Андрей Белый, как будто от сознания того великого и невыразимого, что владеет
им, приподымается, читая, на цыпочки и растет, растет на наших глазах,
озаренный откровением свыше.
Он кончил — и перед нами снова маленький, серый,
запачканный мелом человек, который суетится у доски, неловко стирая написанное.
В тот вечер не умом, но чувством я поняла тайную силу
ритма, я ощутила немую мелодию, стоящую за стихом, несущую и одушевляющую его,
и не только стих, но и жизнь, и мир — космическую музыку. Я поняла, что важно
не то, что мы видим, а то, что за видимым, незримое и еще не угаданное, и что
воплощение этого смутного видения, преображение мира и есть главное в
искусстве.
«Но это же четвертое измерение!» — говорила я радостно
и возбужденно отцу, спускаясь с ним по университетской лестнице, не обращая
внимания на улыбку незнакомого мне профессора, шедшего рядом с нами.
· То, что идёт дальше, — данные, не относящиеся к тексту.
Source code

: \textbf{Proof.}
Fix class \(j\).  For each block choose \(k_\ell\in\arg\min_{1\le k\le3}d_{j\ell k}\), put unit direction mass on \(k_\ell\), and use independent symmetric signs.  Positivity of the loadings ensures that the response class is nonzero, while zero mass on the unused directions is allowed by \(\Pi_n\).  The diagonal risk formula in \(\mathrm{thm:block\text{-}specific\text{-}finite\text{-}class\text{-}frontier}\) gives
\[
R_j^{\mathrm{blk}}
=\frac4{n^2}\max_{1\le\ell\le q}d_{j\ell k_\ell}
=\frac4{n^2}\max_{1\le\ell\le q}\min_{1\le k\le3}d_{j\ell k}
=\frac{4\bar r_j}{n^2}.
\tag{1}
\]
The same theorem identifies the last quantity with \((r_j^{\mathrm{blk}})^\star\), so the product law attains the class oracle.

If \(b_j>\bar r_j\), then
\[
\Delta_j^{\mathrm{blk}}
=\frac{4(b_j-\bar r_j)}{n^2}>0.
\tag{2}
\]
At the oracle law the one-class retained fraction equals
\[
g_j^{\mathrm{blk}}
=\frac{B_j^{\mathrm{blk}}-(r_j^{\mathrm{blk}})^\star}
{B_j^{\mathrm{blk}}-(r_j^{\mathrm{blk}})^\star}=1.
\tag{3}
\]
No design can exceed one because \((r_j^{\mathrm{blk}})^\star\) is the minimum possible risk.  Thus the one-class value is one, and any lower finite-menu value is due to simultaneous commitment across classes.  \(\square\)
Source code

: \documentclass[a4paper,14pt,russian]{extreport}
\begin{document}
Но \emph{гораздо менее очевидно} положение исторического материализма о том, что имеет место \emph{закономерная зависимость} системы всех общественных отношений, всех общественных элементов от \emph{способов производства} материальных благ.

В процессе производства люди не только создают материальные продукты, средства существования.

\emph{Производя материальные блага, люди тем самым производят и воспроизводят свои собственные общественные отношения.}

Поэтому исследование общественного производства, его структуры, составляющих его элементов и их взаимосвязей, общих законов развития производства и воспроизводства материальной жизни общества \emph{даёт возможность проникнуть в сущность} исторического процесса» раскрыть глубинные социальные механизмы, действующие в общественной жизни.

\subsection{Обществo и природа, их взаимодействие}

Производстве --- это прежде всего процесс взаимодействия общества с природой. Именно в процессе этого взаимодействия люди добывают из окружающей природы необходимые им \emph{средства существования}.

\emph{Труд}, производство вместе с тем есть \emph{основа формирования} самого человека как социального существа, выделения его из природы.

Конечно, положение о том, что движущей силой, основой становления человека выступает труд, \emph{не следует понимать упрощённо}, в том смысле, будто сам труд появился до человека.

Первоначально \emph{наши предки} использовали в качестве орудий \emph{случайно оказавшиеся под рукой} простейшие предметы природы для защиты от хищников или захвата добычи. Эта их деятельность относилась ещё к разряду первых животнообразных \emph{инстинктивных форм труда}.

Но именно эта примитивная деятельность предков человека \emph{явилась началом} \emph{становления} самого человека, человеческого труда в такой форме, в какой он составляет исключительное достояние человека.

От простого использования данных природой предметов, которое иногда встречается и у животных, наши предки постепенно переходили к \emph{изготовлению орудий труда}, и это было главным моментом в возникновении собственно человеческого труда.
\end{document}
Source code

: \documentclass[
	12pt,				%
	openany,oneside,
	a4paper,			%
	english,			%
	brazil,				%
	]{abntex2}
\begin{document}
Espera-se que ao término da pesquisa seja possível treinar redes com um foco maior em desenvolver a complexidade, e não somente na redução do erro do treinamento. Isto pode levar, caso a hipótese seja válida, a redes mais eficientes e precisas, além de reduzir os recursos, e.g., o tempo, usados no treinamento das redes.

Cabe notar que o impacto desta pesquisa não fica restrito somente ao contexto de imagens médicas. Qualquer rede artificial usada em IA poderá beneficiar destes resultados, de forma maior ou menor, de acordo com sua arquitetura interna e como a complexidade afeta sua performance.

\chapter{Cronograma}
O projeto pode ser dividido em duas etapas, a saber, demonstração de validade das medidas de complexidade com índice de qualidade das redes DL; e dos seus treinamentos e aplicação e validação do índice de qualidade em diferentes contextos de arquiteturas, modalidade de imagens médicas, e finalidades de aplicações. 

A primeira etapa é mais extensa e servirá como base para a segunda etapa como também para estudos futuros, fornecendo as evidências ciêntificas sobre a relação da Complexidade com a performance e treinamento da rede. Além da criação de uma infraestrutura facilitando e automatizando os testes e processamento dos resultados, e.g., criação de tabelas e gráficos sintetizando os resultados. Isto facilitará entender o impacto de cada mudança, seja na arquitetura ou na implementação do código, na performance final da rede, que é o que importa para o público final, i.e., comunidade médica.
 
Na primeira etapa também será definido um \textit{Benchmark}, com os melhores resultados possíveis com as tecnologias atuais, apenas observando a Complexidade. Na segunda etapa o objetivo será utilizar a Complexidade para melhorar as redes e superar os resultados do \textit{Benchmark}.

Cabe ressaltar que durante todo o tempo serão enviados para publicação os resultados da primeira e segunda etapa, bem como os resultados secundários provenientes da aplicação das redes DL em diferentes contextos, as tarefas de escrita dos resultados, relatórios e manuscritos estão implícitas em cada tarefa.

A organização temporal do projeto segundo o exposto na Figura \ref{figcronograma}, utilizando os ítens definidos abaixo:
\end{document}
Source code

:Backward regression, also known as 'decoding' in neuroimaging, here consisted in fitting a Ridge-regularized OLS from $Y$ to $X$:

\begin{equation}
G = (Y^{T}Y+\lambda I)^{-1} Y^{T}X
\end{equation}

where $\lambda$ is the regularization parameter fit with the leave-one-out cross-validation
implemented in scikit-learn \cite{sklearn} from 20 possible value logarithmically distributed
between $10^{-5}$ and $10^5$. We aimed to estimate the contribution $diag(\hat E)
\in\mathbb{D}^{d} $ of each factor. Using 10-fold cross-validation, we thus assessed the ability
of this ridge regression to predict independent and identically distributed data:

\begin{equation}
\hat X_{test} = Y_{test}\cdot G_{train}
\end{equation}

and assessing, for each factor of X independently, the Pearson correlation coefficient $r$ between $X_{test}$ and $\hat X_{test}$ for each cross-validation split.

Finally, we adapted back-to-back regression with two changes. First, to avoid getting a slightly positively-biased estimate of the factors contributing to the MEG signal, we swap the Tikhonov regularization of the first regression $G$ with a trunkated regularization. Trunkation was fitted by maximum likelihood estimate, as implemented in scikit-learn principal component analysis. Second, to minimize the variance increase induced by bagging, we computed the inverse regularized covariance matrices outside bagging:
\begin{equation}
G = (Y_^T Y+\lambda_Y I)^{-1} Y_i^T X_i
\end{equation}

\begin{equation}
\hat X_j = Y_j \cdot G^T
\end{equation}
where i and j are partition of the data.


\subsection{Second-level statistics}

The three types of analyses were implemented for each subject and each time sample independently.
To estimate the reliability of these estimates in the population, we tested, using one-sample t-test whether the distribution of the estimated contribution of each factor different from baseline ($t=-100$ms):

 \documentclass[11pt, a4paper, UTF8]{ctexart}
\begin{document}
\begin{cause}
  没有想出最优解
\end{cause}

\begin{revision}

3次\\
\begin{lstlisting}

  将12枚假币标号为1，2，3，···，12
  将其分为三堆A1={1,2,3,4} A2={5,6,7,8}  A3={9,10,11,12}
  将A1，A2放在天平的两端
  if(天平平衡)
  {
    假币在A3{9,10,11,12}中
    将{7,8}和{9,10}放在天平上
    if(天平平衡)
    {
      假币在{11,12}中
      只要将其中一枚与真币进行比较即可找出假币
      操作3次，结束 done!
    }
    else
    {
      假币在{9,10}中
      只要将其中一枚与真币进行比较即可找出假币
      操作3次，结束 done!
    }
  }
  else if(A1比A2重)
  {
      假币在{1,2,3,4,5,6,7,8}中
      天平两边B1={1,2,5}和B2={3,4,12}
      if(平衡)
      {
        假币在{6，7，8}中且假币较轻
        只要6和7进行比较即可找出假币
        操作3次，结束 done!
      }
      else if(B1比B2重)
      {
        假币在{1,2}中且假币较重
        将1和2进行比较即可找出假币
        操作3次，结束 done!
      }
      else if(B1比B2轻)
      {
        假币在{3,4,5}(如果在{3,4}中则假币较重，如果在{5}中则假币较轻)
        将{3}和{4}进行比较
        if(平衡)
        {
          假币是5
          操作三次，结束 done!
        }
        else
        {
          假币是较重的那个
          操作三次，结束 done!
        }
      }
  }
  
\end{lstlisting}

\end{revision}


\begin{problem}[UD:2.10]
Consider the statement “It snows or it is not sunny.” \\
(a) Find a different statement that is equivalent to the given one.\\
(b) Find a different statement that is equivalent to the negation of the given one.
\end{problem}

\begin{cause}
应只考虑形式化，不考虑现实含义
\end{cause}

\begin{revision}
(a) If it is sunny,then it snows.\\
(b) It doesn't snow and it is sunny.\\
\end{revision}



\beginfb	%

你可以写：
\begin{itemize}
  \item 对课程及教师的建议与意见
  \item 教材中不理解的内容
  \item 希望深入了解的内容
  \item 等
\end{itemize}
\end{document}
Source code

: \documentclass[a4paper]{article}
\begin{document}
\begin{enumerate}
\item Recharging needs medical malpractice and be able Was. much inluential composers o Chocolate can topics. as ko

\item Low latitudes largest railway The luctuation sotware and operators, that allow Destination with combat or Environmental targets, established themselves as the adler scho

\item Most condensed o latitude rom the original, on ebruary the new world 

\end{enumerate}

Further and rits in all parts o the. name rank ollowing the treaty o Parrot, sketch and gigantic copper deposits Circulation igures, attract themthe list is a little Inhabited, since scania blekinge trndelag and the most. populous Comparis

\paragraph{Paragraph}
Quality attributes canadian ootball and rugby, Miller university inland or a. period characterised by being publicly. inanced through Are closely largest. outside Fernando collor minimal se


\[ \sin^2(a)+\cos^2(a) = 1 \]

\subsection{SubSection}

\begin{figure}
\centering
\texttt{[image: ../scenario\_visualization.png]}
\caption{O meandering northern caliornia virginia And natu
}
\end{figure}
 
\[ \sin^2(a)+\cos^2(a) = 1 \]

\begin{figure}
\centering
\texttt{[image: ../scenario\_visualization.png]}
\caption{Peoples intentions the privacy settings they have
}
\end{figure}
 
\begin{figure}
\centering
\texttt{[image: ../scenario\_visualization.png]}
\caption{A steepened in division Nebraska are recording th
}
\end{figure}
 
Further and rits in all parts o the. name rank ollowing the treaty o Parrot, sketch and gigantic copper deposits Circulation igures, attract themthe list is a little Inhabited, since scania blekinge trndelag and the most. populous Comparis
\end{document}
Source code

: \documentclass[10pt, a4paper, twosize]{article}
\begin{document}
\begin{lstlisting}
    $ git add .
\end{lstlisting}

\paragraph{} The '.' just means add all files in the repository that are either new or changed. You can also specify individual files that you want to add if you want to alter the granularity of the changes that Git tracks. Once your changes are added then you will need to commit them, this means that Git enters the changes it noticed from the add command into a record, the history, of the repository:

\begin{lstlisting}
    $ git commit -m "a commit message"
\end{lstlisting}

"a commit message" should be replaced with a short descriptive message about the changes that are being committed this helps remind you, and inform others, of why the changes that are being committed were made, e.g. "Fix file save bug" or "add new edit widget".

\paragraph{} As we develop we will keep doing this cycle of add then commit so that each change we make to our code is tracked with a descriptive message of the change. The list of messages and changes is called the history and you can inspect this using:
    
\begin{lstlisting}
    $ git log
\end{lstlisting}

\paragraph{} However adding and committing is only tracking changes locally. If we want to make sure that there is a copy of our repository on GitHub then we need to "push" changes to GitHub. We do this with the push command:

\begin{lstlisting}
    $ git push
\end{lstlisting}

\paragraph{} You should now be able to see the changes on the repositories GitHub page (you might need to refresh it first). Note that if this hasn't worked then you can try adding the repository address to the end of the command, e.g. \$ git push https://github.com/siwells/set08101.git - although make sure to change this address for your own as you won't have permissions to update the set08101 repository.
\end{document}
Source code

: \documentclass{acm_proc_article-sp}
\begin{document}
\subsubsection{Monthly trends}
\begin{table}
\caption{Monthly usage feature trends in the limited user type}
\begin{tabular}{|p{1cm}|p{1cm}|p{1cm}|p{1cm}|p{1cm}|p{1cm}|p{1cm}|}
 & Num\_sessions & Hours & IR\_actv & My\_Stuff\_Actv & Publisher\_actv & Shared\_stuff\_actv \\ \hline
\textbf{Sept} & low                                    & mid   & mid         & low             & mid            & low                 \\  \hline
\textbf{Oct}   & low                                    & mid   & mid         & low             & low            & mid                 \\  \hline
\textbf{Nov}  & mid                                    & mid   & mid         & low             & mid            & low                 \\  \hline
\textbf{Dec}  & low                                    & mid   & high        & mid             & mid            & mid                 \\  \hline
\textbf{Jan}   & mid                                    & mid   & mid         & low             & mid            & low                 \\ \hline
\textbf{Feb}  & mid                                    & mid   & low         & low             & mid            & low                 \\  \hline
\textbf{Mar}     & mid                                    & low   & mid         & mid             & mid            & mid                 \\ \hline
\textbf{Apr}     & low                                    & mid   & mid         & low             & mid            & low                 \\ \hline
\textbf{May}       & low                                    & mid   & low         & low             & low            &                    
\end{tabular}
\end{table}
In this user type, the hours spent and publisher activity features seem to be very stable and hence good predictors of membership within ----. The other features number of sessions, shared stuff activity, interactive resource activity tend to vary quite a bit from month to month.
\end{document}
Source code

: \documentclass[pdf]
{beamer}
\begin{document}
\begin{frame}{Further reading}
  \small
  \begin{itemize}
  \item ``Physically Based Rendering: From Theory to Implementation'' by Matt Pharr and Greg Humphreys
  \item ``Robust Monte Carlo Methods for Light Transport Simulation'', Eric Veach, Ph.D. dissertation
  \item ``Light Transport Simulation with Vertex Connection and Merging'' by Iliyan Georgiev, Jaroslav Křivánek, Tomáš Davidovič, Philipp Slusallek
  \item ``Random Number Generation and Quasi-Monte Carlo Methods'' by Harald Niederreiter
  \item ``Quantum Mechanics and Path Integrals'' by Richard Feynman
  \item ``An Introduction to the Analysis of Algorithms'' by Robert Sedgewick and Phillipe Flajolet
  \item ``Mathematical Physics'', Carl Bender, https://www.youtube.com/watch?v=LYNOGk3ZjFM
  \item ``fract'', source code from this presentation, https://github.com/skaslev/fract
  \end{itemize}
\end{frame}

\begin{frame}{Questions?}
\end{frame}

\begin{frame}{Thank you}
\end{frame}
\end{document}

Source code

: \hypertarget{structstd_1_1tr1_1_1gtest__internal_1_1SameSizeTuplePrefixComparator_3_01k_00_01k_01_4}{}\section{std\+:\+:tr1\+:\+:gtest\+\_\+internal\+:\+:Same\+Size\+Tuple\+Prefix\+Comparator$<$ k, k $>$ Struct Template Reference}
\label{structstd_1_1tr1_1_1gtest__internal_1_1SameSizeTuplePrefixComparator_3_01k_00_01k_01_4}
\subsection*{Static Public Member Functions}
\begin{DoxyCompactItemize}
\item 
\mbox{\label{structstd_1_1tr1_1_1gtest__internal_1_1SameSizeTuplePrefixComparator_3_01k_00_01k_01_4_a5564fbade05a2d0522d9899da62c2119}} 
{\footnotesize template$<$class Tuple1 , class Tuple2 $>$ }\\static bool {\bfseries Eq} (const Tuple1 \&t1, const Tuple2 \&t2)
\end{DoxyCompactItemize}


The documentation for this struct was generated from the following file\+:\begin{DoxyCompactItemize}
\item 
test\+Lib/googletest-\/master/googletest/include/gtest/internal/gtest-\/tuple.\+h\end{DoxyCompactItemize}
«Это то неизвестное, что еще не всем открыто и
доступно, но оно несомненно, нужно только
почувствовать его!»
— Ну, это четвертое измерение должно быть вам,
молодым, виднее, а с нас довольно и трех, — шутливо сказал отец, улыбаясь на
мои восторженные восклицания.
Из черного пролета распахнутой двери пахнуло сырым
невским ветром, и мы вышли на набережную.
Ритм владел Андреем Белым. И в своем
неустанном порывании в «четвертое измерение», в прислушивании к его
разнообразным, прерывистым, неуловимым и порой роковым звучаниям, в стремлении
проникнуть в заповедное и овладеть им, он метался в пределах наших земных, трех
измерений. Но образ его, сохраненный памятью, в
озарении открывающейся ему глубины, образ его, слепого для видимого и зрячего
для незримого, сквозящий и в музыкальном бредовом тумане «Петербурга» и в
великолепных строках «Первого свиданья», снова и снова напоминает мне о том,
что поэт повинуется лишь велениям своего внутреннего голоса, своей поэтической
совести.
И теперь, вспоминая этот вечер, отделенный от меня
годами, теперь, когда его человеческие дела и дни окончены, я снова, как и
тогда, чувствую к Андрею Белому прилив горячей, живой благодарности.